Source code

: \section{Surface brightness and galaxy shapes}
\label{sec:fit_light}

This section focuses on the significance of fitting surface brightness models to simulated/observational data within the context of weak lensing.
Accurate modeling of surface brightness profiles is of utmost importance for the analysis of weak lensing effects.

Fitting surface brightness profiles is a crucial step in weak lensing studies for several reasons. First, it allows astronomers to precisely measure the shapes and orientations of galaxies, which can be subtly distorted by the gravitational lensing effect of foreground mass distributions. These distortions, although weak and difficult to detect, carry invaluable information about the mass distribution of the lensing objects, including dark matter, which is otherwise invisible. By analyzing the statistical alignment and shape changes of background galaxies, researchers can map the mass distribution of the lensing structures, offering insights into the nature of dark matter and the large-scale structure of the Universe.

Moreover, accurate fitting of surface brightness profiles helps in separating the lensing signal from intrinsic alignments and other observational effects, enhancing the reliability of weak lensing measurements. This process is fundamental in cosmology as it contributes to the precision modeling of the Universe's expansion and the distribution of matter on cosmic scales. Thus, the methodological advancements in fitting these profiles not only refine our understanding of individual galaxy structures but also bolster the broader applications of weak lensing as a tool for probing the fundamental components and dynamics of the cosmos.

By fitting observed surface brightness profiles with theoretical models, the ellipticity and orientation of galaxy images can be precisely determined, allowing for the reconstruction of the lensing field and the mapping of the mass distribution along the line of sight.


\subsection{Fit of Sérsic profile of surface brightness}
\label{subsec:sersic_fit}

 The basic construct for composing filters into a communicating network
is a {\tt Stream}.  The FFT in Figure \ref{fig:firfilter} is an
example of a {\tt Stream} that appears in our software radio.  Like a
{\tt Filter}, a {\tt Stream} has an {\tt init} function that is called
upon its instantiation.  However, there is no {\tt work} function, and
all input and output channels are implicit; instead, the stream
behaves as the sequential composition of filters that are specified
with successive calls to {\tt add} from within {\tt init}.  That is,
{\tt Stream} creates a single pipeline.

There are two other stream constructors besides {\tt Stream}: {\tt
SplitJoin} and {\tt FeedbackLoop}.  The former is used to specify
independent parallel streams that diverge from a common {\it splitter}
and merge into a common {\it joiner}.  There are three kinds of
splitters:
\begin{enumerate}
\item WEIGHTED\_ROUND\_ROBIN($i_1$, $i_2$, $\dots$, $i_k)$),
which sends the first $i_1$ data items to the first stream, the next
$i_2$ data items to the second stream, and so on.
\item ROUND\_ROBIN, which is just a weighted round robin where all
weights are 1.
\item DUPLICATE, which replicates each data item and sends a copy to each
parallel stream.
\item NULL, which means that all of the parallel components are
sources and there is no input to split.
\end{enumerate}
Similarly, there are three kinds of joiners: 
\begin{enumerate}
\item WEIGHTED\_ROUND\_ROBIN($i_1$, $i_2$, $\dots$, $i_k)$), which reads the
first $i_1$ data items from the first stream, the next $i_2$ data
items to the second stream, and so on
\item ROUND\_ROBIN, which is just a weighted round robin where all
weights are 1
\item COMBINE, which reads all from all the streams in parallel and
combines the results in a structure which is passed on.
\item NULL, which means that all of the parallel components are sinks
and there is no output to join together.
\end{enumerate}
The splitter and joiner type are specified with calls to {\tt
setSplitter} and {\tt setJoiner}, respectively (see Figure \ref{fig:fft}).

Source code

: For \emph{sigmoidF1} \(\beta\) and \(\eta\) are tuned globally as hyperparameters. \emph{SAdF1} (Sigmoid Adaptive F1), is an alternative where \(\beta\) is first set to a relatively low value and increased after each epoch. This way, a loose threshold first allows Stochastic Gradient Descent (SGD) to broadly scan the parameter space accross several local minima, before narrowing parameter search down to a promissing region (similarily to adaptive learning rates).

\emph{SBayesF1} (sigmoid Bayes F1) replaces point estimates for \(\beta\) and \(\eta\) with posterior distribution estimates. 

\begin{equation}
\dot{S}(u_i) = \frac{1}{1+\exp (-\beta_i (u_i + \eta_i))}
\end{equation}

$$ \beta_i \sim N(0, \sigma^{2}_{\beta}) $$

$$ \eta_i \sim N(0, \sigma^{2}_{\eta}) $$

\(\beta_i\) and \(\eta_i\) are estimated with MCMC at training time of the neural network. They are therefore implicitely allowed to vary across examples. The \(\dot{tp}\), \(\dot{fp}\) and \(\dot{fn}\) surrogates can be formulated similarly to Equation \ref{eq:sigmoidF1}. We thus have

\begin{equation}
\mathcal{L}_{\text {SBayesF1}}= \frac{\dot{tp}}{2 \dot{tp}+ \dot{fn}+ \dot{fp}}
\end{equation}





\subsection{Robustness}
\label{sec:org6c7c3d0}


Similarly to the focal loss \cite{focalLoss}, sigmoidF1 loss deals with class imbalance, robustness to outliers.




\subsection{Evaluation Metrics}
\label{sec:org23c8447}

┄┄┄┄┄┄

= What is being asked =
Check every line above for the string "mass", and copy the ones that have it.

= Task result =
Fitting surface brightness profiles is a crucial step in weak lensing studies for several reasons. First, it allows astronomers to precisely measure the shapes and orientations of galaxies, which can be subtly distorted by the gravitational lensing effect of foreground mass distributions. These distortions, although weak and difficult to detect, carry invaluable information about the mass distribution of the lensing objects, including dark matter, which is otherwise invisible. By analyzing the statistical alignment and shape changes of background galaxies, researchers can map the mass distribution of the lensing structures, offering insights into the nature of dark matter and the large-scale structure of the Universe.
By fitting observed surface brightness profiles with theoretical models, the ellipticity and orientation of galaxy images can be precisely determined, allowing for the reconstruction of the lensing field and the mapping of the mass distribution along the line of sight.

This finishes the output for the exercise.